Aw...what a cutie!! You have such cute babies 

How are they getting along? Is Rylie warming up?


----------



## ~Jessie~ (Oct 30, 2005)

They are all getting along better as time goes on. Rylie is still standoffish and kind of jealous, and Madison seems to like Chloe. Chloe is the sweetest puppy, though- she is very friendly and loves to give kisses. She is very vocal as well, though... she will whine and cry when she wants something.


----------



## Katie (Apr 9, 2005)

i love her nose! its the cutest thing  my chloe was a very vocal puppy as well.. and that hasnt changed! she is adorable. i can't wait to see her grow up.


----------



## Gracie'smom (Jan 7, 2006)

She is so cute! Love that nose...and of course the ears!!!


----------



## Piggiepi (Apr 7, 2006)

She's precious!!! Looking at these pics makes my night so much longer!!! That's okay tho... Cause in thirteen hours, I'll have my own little puppy.. heehee... Now I know what your wait was like! 

I love her nose and her tail! I hope Rylie warms up to her completely!
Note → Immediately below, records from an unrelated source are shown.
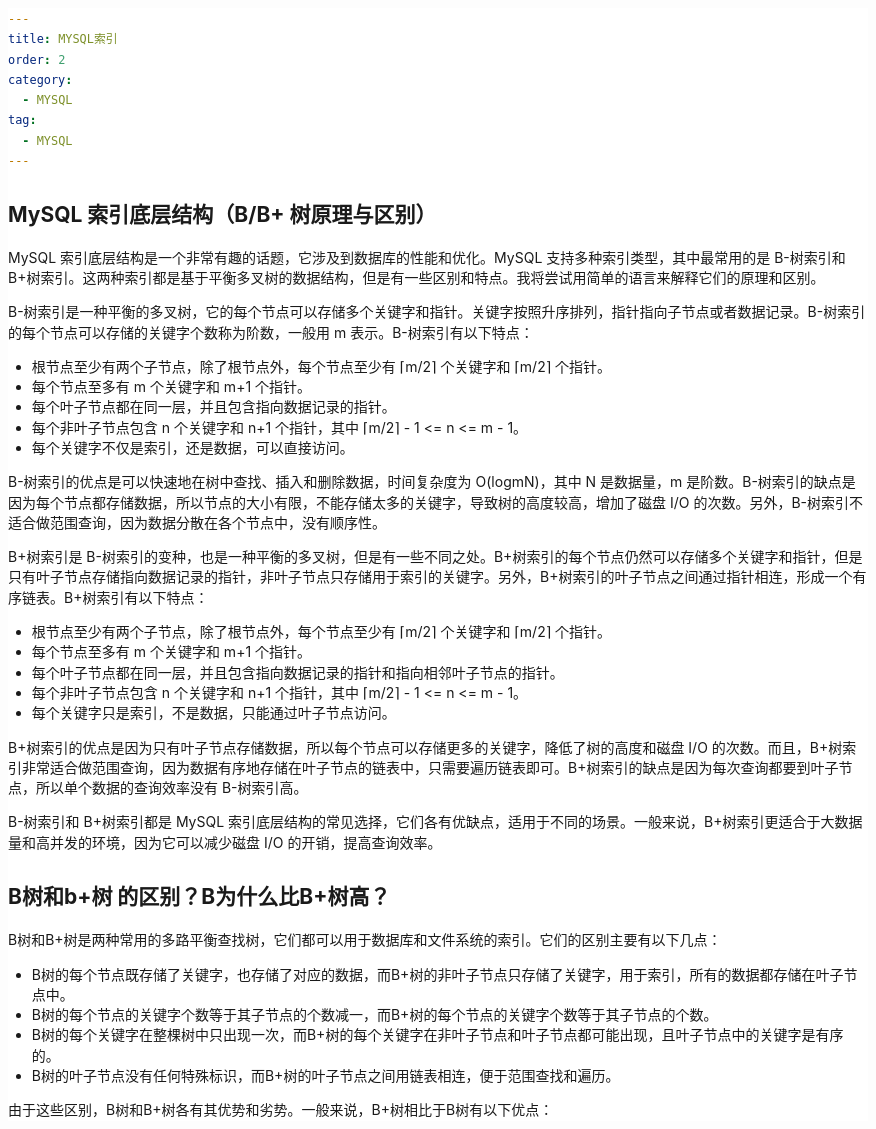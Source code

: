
 ```yaml
---
title: MYSQL索引
order: 2
category:
  - MYSQL
tag:
  - MYSQL
---
```




## MySQL 索引底层结构（B/B+ 树原理与区别）

MySQL 索引底层结构是一个非常有趣的话题，它涉及到数据库的性能和优化。MySQL 支持多种索引类型，其中最常用的是 B-树索引和 B+树索引。这两种索引都是基于平衡多叉树的数据结构，但是有一些区别和特点。我将尝试用简单的语言来解释它们的原理和区别。

B-树索引是一种平衡的多叉树，它的每个节点可以存储多个关键字和指针。关键字按照升序排列，指针指向子节点或者数据记录。B-树索引的每个节点可以存储的关键字个数称为阶数，一般用 m 表示。B-树索引有以下特点：

- 根节点至少有两个子节点，除了根节点外，每个节点至少有 ⌈m/2⌉ 个关键字和 ⌈m/2⌉ 个指针。
- 每个节点至多有 m 个关键字和 m+1 个指针。
- 每个叶子节点都在同一层，并且包含指向数据记录的指针。
- 每个非叶子节点包含 n 个关键字和 n+1 个指针，其中 ⌈m/2⌉ - 1 <= n <= m - 1。
- 每个关键字不仅是索引，还是数据，可以直接访问。

B-树索引的优点是可以快速地在树中查找、插入和删除数据，时间复杂度为 O(logmN)，其中 N 是数据量，m 是阶数。B-树索引的缺点是因为每个节点都存储数据，所以节点的大小有限，不能存储太多的关键字，导致树的高度较高，增加了磁盘 I/O 的次数。另外，B-树索引不适合做范围查询，因为数据分散在各个节点中，没有顺序性。

B+树索引是 B-树索引的变种，也是一种平衡的多叉树，但是有一些不同之处。B+树索引的每个节点仍然可以存储多个关键字和指针，但是只有叶子节点存储指向数据记录的指针，非叶子节点只存储用于索引的关键字。另外，B+树索引的叶子节点之间通过指针相连，形成一个有序链表。B+树索引有以下特点：

- 根节点至少有两个子节点，除了根节点外，每个节点至少有 ⌈m/2⌉ 个关键字和 ⌈m/2⌉ 个指针。
- 每个节点至多有 m 个关键字和 m+1 个指针。
- 每个叶子节点都在同一层，并且包含指向数据记录的指针和指向相邻叶子节点的指针。
- 每个非叶子节点包含 n 个关键字和 n+1 个指针，其中 ⌈m/2⌉ - 1 <= n <= m - 1。
- 每个关键字只是索引，不是数据，只能通过叶子节点访问。

B+树索引的优点是因为只有叶子节点存储数据，所以每个节点可以存储更多的关键字，降低了树的高度和磁盘 I/O 的次数。而且，B+树索引非常适合做范围查询，因为数据有序地存储在叶子节点的链表中，只需要遍历链表即可。B+树索引的缺点是因为每次查询都要到叶子节点，所以单个数据的查询效率没有 B-树索引高。

B-树索引和 B+树索引都是 MySQL 索引底层结构的常见选择，它们各有优缺点，适用于不同的场景。一般来说，B+树索引更适合于大数据量和高并发的环境，因为它可以减少磁盘 I/O 的开销，提高查询效率。

## B树和b+树 的区别？B为什么比B+树高？

B树和B+树是两种常用的多路平衡查找树，它们都可以用于数据库和文件系统的索引。它们的区别主要有以下几点：

- B树的每个节点既存储了关键字，也存储了对应的数据，而B+树的非叶子节点只存储了关键字，用于索引，所有的数据都存储在叶子节点中。
- B树的每个节点的关键字个数等于其子节点的个数减一，而B+树的每个节点的关键字个数等于其子节点的个数。
- B树的每个关键字在整棵树中只出现一次，而B+树的每个关键字在非叶子节点和叶子节点都可能出现，且叶子节点中的关键字是有序的。
- B树的叶子节点没有任何特殊标识，而B+树的叶子节点之间用链表相连，便于范围查找和遍历。

由于这些区别，B树和B+树各有其优势和劣势。一般来说，B+树相比于B树有以下优点：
Just makes sure she knows it's not a competition! (^_^) I love your little chi family, they're all adorable!


----------



## *Tiffany* (Sep 27, 2005)

yay i'm so happy that you put up more pics of them. adorable!  i cant wait to get another


----------



## ~Jessie~ (Oct 30, 2005)

Thanks everyone


----------



## CM Katie (Sep 28, 2005)

Ohh she's so precious!! What a tiny girl! I miss having a baby in the house now that Carl is 8 months old!! 
Looks like she's fitting in great! She sounds a lot like Carl- gives tons of kisses and vocal (he still cries and whines to get what he wants!)


----------



## Kari (May 13, 2004)

I also love that nose!! You've got some gorgeous chi's. :love10:


----------



## Jen (Sep 13, 2005)

she is just so cute jessie  she has the coolest nose. do you think it will stay that way or will she lose the black?


----------



## ~Jessie~ (Oct 30, 2005)

Her nose was actually completely pink with one speck of black when she was 4-5 weeks old. I hope that it will stay half pink, instead of turning all black!


----------



## LuvMyChi (Aug 8, 2005)

She is so adorable, I love her nose SO much.


----------



## Mexibeach (Oct 20, 2005)

She's tooooo cute!!


----------



## Hello.Kittie (Dec 30, 2005)

oOh so cute. It's the first time I saw pictures of her. ^^! Adorable


----------



## Tucker-N-Jasper (Aug 6, 2005)

Jessie, I just love love her blue eyes! I'm so happy you found the perfect Merle Baby for you!


----------



## Alisha (Mar 11, 2005)

What a lovely girl :thumbleft:


----------



## ddansik (Dec 26, 2005)

She is so cute Jessie congratulations on getting her


----------



## tofu (Apr 18, 2006)

i love her nose, beautiful marking.


----------